◆ **Task statement**
Repeat the listing that follows exactly. Pictures are not part of the copy.

◆ **Records for this task**
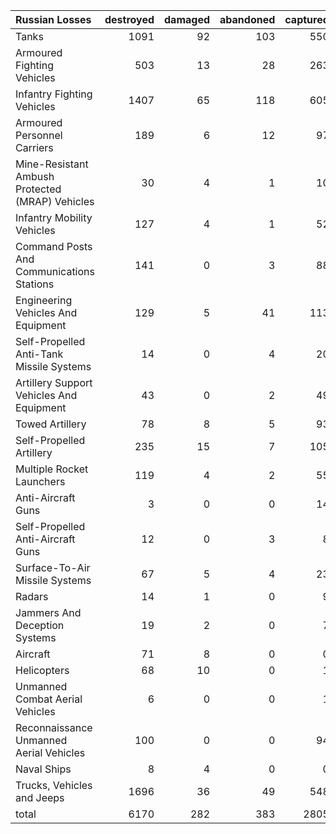 | Russian Losses                                   |   destroyed |   damaged |   abandoned |   captured |   total |
|:-------------------------------------------------|------------:|----------:|------------:|-----------:|--------:|
| Tanks                                            |        1091 |        92 |         103 |        550 |    1836 |
| Armoured Fighting Vehicles                       |         503 |        13 |          28 |        263 |     807 |
| Infantry Fighting Vehicles                       |        1407 |        65 |         118 |        605 |    2195 |
| Armoured Personnel Carriers                      |         189 |         6 |          12 |         97 |     304 |
| Mine-Resistant Ambush Protected  (MRAP) Vehicles |          30 |         4 |           1 |         10 |      45 |
| Infantry Mobility Vehicles                       |         127 |         4 |           1 |         52 |     184 |
| Command Posts And Communications Stations        |         141 |         0 |           3 |         88 |     232 |
| Engineering Vehicles And Equipment               |         129 |         5 |          41 |        113 |     288 |
| Self-Propelled Anti-Tank Missile Systems         |          14 |         0 |           4 |         20 |      38 |
| Artillery Support Vehicles And Equipment         |          43 |         0 |           2 |         49 |      94 |
| Towed Artillery                                  |          78 |         8 |           5 |         93 |     184 |
| Self-Propelled Artillery                         |         235 |        15 |           7 |        105 |     362 |
| Multiple Rocket Launchers                        |         119 |         4 |           2 |         55 |     180 |
| Anti-Aircraft Guns                               |           3 |         0 |           0 |         14 |      17 |
| Self-Propelled Anti-Aircraft Guns                |          12 |         0 |           3 |          8 |      23 |
| Surface-To-Air Missile Systems                   |          67 |         5 |           4 |         23 |      99 |
| Radars                                           |          14 |         1 |           0 |          9 |      24 |
| Jammers And Deception Systems                    |          19 |         2 |           0 |          7 |      28 |
| Aircraft                                         |          71 |         8 |           0 |          0 |      79 |
| Helicopters                                      |          68 |        10 |           0 |          1 |      79 |
| Unmanned Combat Aerial Vehicles                  |           6 |         0 |           0 |          1 |       7 |
| Reconnaissance Unmanned Aerial Vehicles          |         100 |         0 |           0 |         94 |     194 |
| Naval Ships                                      |           8 |         4 |           0 |          0 |      12 |
| Trucks, Vehicles and Jeeps                       |        1696 |        36 |          49 |        548 |    2329 |
| total                                            |        6170 |       282 |         383 |       2805 |    9640 |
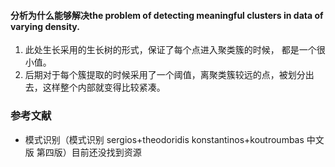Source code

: #### 分析为什么能够解决the problem of detecting meaningful clusters in data of varying density. 1. 此处生长采用的生长树的形式，保证了每个点进入聚类簇的时候， 都是一个很小值。2. 后期对于每个簇提取的时候采用了一个阈值，离聚类簇较远的点，被划分出去，这样整个内部就变得比较紧凑。### 参考文献* 模式识别（模式识别 sergios+theodoridis konstantinos+koutroumbas 中文版 第四版）目前还没找到资源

◆ **The answer**
 | Russian Losses                                   |   destroyed |   damaged |   abandoned |   captured |   total |
|:-------------------------------------------------|------------:|----------:|------------:|-----------:|--------:|
| Tanks                                            |        1091 |        92 |         103 |        550 |    1836 |
| Armoured Fighting Vehicles                       |         503 |        13 |          28 |        263 |     807 |
| Infantry Fighting Vehicles                       |        1407 |        65 |         118 |        605 |    2195 |
| Armoured Personnel Carriers                      |         189 |         6 |          12 |         97 |     304 |
| Mine-Resistant Ambush Protected  (MRAP) Vehicles |          30 |         4 |           1 |         10 |      45 |
| Infantry Mobility Vehicles                       |         127 |         4 |           1 |         52 |     184 |
| Command Posts And Communications Stations        |         141 |         0 |           3 |         88 |     232 |
| Engineering Vehicles And Equipment               |         129 |         5 |          41 |        113 |     288 |
| Self-Propelled Anti-Tank Missile Systems         |          14 |         0 |           4 |         20 |      38 |
| Artillery Support Vehicles And Equipment         |          43 |         0 |           2 |         49 |      94 |
| Towed Artillery                                  |          78 |         8 |           5 |         93 |     184 |
| Self-Propelled Artillery                         |         235 |        15 |           7 |        105 |     362 |
| Multiple Rocket Launchers                        |         119 |         4 |           2 |         55 |     180 |
| Anti-Aircraft Guns                               |           3 |         0 |           0 |         14 |      17 |
| Self-Propelled Anti-Aircraft Guns                |          12 |         0 |           3 |          8 |      23 |
| Surface-To-Air Missile Systems                   |          67 |         5 |           4 |         23 |      99 |
| Radars                                           |          14 |         1 |           0 |          9 |      24 |
| Jammers And Deception Systems                    |          19 |         2 |           0 |          7 |      28 |
| Aircraft                                         |          71 |         8 |           0 |          0 |      79 |
| Helicopters                                      |          68 |        10 |           0 |          1 |      79 |
| Unmanned Combat Aerial Vehicles                  |           6 |         0 |           0 |          1 |       7 |
| Reconnaissance Unmanned Aerial Vehicles          |         100 |         0 |           0 |         94 |     194 |
| Naval Ships                                      |           8 |         4 |           0 |          0 |      12 |
| Trucks, Vehicles and Jeeps                       |        1696 |        36 |          49 |        548 |    2329 |
| total                                            |        6170 |       282 |         383 |       2805 |    9640 |
Source code

: #### 分析为什么能够解决the problem of detecting meaningful clusters in data of varying density. 1. 此处生长采用的生长树的形式，保证了每个点进入聚类簇的时候， 都是一个很小值。2. 后期对于每个簇提取的时候采用了一个阈值，离聚类簇较远的点，被划分出去，这样整个内部就变得比较紧凑。### 参考文献* 模式识别（模式识别 sergios+theodoridis konstantinos+koutroumbas 中文版 第四版）目前还没找到资源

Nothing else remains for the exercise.